No deje de tomar agua. Bebí como si fuera un desahuciado rescatado de la
estepa. Fue entonces cuando descubrí lo
difícil que era levantarse, cargar con el suerito y volcar el manantial
urinario en el inodoro, un artefacto que el doctor Juvenal Urbino aseguraba fue
inventado por alguien que no sabía nada de los hombres. Así me pase la
madrugada: cada una hora al baño para demostrar que mi arroyo tenía buen cauce.
Después
de completar mis ejercicios de malabares con el suero, y cuando faltaba poco
para amanecer, el cansancio me dobló. Creo que dormité, me despabilé y me volví
a dormir, como se puede dormir en una clínica.
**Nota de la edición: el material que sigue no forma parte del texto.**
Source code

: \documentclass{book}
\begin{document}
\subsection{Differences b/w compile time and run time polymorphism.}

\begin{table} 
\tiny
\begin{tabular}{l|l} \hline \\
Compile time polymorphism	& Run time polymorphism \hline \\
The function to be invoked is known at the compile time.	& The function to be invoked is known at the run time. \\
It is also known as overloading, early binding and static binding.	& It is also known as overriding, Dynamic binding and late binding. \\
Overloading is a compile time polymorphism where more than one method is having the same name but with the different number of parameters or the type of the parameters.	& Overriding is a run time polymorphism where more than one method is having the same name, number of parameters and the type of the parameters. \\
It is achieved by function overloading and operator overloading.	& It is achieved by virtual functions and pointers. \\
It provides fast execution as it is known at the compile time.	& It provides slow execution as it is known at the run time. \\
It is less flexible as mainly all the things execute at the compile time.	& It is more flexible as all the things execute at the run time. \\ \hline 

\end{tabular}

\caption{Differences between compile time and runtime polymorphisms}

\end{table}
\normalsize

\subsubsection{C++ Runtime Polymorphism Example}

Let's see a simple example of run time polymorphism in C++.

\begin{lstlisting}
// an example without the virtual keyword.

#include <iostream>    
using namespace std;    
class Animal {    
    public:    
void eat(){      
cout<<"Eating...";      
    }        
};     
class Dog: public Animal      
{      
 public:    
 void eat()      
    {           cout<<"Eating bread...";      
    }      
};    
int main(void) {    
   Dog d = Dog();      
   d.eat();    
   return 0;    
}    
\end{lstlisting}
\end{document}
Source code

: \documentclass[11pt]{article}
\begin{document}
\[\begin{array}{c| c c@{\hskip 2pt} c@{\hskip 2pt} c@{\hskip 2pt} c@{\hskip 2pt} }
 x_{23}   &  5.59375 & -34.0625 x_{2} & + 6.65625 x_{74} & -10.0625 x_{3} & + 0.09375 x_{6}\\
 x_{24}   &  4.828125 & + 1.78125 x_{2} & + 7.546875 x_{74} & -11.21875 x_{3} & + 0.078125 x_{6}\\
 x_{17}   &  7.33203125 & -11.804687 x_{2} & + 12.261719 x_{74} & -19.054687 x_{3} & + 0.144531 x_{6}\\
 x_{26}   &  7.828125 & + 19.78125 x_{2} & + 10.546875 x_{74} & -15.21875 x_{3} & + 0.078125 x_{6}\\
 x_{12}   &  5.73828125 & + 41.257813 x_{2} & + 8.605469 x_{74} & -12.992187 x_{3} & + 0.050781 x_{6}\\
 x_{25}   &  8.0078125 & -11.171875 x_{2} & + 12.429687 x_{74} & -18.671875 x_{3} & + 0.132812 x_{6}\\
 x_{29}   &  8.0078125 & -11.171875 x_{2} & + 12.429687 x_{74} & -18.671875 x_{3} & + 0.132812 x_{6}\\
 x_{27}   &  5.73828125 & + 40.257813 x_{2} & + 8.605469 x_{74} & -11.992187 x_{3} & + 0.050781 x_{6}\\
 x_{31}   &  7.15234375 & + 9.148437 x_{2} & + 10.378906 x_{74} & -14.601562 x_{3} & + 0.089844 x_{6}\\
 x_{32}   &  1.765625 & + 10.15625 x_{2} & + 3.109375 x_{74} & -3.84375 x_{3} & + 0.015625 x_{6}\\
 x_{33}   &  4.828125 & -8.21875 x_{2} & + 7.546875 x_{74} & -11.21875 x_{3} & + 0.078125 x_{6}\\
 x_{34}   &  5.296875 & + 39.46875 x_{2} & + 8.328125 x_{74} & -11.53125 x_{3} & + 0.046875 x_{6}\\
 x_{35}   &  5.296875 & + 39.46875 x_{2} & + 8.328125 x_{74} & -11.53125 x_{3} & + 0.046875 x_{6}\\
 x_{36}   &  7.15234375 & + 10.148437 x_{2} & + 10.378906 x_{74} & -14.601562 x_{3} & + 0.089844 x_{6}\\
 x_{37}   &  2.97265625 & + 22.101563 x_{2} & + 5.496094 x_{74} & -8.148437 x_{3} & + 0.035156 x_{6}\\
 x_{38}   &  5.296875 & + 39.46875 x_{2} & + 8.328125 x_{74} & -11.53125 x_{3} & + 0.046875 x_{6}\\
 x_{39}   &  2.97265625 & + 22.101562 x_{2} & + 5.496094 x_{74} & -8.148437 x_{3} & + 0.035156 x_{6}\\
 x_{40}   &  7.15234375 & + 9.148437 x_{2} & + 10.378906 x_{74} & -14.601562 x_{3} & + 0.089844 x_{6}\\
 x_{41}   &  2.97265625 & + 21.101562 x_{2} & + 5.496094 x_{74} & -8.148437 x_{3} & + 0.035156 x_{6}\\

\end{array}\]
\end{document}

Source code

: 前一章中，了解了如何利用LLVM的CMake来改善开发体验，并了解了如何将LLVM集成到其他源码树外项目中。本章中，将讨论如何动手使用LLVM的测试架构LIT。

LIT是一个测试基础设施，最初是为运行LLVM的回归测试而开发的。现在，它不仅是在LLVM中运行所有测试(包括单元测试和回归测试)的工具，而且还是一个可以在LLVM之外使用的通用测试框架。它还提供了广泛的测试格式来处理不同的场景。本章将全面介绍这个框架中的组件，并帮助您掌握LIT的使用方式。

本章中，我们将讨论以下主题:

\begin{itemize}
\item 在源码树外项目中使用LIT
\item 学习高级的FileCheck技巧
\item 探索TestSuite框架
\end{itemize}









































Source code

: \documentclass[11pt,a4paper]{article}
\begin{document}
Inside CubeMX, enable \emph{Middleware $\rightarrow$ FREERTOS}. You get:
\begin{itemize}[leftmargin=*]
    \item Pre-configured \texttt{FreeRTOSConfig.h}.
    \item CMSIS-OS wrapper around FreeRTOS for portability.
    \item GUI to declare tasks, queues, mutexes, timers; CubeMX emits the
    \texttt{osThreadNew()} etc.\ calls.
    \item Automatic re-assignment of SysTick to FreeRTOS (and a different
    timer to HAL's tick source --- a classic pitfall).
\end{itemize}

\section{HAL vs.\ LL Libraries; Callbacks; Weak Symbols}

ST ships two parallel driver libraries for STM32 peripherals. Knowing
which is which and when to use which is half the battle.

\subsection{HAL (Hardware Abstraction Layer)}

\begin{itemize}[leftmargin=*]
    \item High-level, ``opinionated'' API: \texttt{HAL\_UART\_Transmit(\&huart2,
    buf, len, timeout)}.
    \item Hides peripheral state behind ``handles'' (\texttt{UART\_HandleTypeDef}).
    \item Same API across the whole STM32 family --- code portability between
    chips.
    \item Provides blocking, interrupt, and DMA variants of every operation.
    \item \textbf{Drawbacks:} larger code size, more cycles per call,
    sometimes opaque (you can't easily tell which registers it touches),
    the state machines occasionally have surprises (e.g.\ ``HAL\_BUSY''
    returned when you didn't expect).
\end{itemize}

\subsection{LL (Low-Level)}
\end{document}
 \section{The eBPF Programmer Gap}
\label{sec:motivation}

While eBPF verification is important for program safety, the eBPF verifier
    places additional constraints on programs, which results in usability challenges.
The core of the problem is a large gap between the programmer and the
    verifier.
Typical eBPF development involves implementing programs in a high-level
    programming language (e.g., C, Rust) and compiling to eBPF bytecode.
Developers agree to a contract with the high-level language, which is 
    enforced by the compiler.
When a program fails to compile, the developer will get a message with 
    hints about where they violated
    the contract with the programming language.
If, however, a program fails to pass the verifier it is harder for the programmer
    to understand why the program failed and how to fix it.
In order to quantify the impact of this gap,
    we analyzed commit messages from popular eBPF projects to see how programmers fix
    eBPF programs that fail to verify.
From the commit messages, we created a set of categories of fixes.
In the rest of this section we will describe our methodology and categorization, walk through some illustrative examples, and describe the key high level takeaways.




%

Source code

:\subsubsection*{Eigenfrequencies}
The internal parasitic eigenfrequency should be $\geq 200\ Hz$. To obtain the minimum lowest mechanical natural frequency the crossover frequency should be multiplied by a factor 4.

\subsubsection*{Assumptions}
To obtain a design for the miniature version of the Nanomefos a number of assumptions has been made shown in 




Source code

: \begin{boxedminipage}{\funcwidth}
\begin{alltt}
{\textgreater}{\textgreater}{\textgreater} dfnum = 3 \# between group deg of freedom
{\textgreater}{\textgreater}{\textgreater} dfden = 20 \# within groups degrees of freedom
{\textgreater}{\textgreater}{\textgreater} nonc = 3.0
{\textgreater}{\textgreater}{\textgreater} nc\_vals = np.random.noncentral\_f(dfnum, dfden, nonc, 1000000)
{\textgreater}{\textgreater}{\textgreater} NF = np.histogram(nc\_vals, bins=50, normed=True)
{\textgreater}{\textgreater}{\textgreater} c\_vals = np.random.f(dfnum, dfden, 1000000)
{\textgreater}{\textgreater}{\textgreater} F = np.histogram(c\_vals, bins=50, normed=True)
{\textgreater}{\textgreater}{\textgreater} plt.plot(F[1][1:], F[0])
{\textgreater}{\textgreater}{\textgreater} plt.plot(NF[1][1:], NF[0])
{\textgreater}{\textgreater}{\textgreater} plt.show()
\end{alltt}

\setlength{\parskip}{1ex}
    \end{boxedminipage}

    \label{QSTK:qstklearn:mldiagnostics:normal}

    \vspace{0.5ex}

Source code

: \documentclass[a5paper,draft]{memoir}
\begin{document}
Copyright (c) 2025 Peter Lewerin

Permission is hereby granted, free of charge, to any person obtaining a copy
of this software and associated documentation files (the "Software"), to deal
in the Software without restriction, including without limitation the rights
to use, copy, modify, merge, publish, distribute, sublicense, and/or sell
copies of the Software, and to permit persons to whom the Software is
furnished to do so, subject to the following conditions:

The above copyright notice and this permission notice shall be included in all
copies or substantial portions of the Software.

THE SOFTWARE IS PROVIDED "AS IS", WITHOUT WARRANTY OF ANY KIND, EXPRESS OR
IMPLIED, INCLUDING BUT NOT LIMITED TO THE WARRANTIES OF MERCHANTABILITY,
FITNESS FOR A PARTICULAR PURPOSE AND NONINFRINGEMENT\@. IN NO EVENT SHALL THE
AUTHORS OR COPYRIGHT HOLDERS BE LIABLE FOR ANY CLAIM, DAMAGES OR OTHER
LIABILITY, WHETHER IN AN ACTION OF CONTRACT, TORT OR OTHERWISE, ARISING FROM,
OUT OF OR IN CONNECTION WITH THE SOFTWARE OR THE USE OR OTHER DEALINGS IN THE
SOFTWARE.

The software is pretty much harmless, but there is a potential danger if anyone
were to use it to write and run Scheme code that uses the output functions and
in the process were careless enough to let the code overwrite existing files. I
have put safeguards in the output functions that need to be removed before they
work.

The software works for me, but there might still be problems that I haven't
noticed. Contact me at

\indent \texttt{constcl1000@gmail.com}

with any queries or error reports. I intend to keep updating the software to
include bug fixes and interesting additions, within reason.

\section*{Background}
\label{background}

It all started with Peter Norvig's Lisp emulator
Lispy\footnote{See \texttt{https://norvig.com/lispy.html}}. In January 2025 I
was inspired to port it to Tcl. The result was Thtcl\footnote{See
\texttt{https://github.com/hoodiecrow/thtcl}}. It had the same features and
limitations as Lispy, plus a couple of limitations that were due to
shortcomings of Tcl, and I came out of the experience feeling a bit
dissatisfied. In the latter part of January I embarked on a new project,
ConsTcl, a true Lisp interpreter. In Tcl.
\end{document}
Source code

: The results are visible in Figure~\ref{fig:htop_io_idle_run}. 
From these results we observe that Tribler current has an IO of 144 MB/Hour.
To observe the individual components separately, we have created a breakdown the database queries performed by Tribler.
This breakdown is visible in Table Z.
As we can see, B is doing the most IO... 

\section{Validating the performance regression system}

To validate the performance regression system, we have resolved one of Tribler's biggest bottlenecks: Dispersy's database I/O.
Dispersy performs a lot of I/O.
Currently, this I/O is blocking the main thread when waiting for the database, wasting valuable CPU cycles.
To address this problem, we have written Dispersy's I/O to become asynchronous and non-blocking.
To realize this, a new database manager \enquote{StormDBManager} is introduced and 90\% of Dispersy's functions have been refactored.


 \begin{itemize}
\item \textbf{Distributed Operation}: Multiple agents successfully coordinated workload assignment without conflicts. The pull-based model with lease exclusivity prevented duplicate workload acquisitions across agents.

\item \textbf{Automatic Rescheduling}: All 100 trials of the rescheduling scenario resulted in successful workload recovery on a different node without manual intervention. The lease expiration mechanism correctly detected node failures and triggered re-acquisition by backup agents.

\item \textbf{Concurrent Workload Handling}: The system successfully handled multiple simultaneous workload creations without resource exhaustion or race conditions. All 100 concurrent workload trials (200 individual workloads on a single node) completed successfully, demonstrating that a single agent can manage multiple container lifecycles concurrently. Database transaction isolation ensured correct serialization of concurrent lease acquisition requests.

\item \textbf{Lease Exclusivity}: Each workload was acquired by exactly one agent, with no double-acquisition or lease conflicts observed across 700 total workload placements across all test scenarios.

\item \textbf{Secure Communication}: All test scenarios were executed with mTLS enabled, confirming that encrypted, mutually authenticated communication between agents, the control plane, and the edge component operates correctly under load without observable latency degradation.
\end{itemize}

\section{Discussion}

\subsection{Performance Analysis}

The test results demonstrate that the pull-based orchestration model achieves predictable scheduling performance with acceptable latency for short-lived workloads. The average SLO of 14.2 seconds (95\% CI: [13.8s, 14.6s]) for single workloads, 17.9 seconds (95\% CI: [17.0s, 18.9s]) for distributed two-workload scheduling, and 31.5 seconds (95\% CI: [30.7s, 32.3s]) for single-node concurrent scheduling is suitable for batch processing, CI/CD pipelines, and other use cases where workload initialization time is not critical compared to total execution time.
Alcancé a escuchar la voz alta
de un médico que pedía a su paciente que pujara con fuerza para parir. Después
se escuchó un llanto, y a los abuelos alardear en el pasillo de espera. “Tres kilos cuatrocientos de peso y
cincuenta centímetros de altura”. El abuelo estaba tan emocionado que por
celular contaba que su nieto era muy avispado a los pocos minutos de nacer.
Me
adormecí después de ese nacimiento hasta que un nuevo turno de enfermeras y
enfermeros ingresaron a la habitación en operativo comando. Eran cuatro, y en
minutos dieron vuelta todo. Medición de parámetros, limpieza y camas
acomodadas. En minutos tenían que pasar los médicos para revisar a cada
paciente. Esperé con ansiedad mi turno y entonces llegó Dios. El cirujano tenía
todos los informes de mi buena evolución y no había motivos para quedarme más
tiempo.
Escribió
algunas órdenes, explicó recomendaciones para el cuidado hogareño y dio el
visto bueno. La enfermera me aplicó el último calmante para soportar el viaje
de regreso y después me quitó el suerito. Colocó un algodón en el pinchazo, que
sostuve por un rato. Me vestí de nuevo como turista y me alejé de la habitación
ocho. Al salir de la clínica, caminé lento hasta el auto. Volvimos despacio con
mi mujer al volante esquivando baches. En mi casa me esperaban dos sonrisas y
una tarta de peras. Entonces, tuve ganas de llorar.